==== Supplied material ====
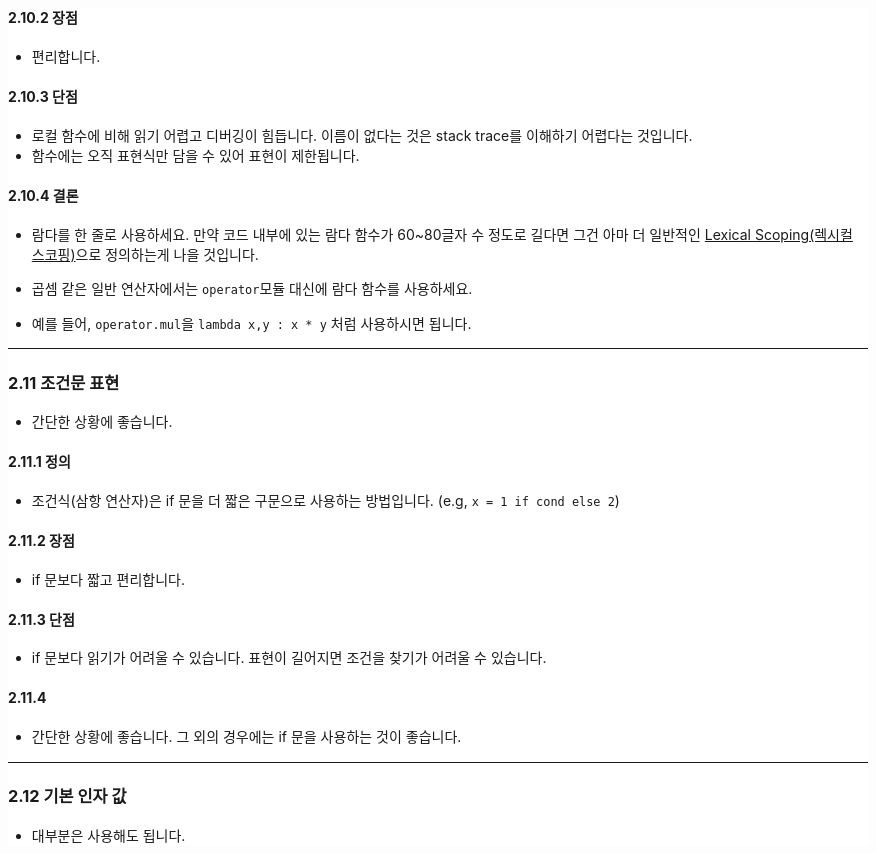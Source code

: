 #### 2.10.2 장점

- 편리합니다.

<a id="s2.10.3-cons"></a>

#### 2.10.3 단점

- 로컬 함수에 비해 읽기 어렵고 디버깅이 힘듭니다. 이름이 없다는 것은 stack trace를 이해하기 어렵다는 것입니다.
- 함수에는 오직 표현식만 담을 수 있어 표현이 제한됩니다.

<a id="s2.10.4-decision"></a>

#### 2.10.4 결론

- 람다를 한 줄로 사용하세요. 만약 코드 내부에 있는 람다 함수가 60~80글자 수 정도로 길다면 그건 아마 더 일반적인 [Lexical Scoping(렉시컬 스코핑)](#s2.16-lexical-scoping)으로 정의하는게 나을 것입니다.

- 곱셈 같은 일반 연산자에서는 `operator`모듈 대신에 람다 함수를 사용하세요.
- 예를 들어, `operator.mul`을 `lambda x,y : x * y` 처럼 사용하시면 됩니다.

---
<a id="s2.11-conditional-expressions"></a>

### 2.11 조건문 표현

- 간단한 상황에 좋습니다.

<a id="s2.11.1-definition"></a>

#### 2.11.1 정의

- 조건식(삼항 연산자)은 if 문을 더 짧은 구문으로 사용하는 방법입니다. (e.g, `x = 1 if cond else 2`)

<a id="s2.11.2-pros"></a>

#### 2.11.2 장점

- if 문보다 짧고 편리합니다.

<a id="s2.11.3-cons"></a>

#### 2.11.3 단점

- if 문보다 읽기가 어려울 수 있습니다. 표현이 길어지면 조건을 찾기가 어려울 수 있습니다.

<a id="s2.11.4-decision"></a>

#### 2.11.4

- 간단한 상황에 좋습니다. 그 외의 경우에는 if 문을 사용하는 것이 좋습니다.

---
<a id="s2.12-default-argument-values"></a>

### 2.12 기본 인자 값

- 대부분은 사용해도 됩니다.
====
Your assignment: Every record above must be copied exactly, and no picture may appear in the copy.

Answer section:
Source code

: #### 2.10.2 장점

- 편리합니다.

<a id="s2.10.3-cons"></a>

#### 2.10.3 단점

- 로컬 함수에 비해 읽기 어렵고 디버깅이 힘듭니다. 이름이 없다는 것은 stack trace를 이해하기 어렵다는 것입니다.
- 함수에는 오직 표현식만 담을 수 있어 표현이 제한됩니다.

<a id="s2.10.4-decision"></a>

#### 2.10.4 결론

- 람다를 한 줄로 사용하세요. 만약 코드 내부에 있는 람다 함수가 60~80글자 수 정도로 길다면 그건 아마 더 일반적인 [Lexical Scoping(렉시컬 스코핑)](#s2.16-lexical-scoping)으로 정의하는게 나을 것입니다.

- 곱셈 같은 일반 연산자에서는 `operator`모듈 대신에 람다 함수를 사용하세요.
- 예를 들어, `operator.mul`을 `lambda x,y : x * y` 처럼 사용하시면 됩니다.

---
<a id="s2.11-conditional-expressions"></a>

### 2.11 조건문 표현

- 간단한 상황에 좋습니다.

<a id="s2.11.1-definition"></a>

#### 2.11.1 정의

- 조건식(삼항 연산자)은 if 문을 더 짧은 구문으로 사용하는 방법입니다. (e.g, `x = 1 if cond else 2`)

<a id="s2.11.2-pros"></a>

#### 2.11.2 장점

- if 문보다 짧고 편리합니다.

<a id="s2.11.3-cons"></a>

#### 2.11.3 단점

- if 문보다 읽기가 어려울 수 있습니다. 표현이 길어지면 조건을 찾기가 어려울 수 있습니다.

<a id="s2.11.4-decision"></a>

#### 2.11.4

- 간단한 상황에 좋습니다. 그 외의 경우에는 if 문을 사용하는 것이 좋습니다.

---
<a id="s2.12-default-argument-values"></a>

### 2.12 기본 인자 값

- 대부분은 사용해도 됩니다.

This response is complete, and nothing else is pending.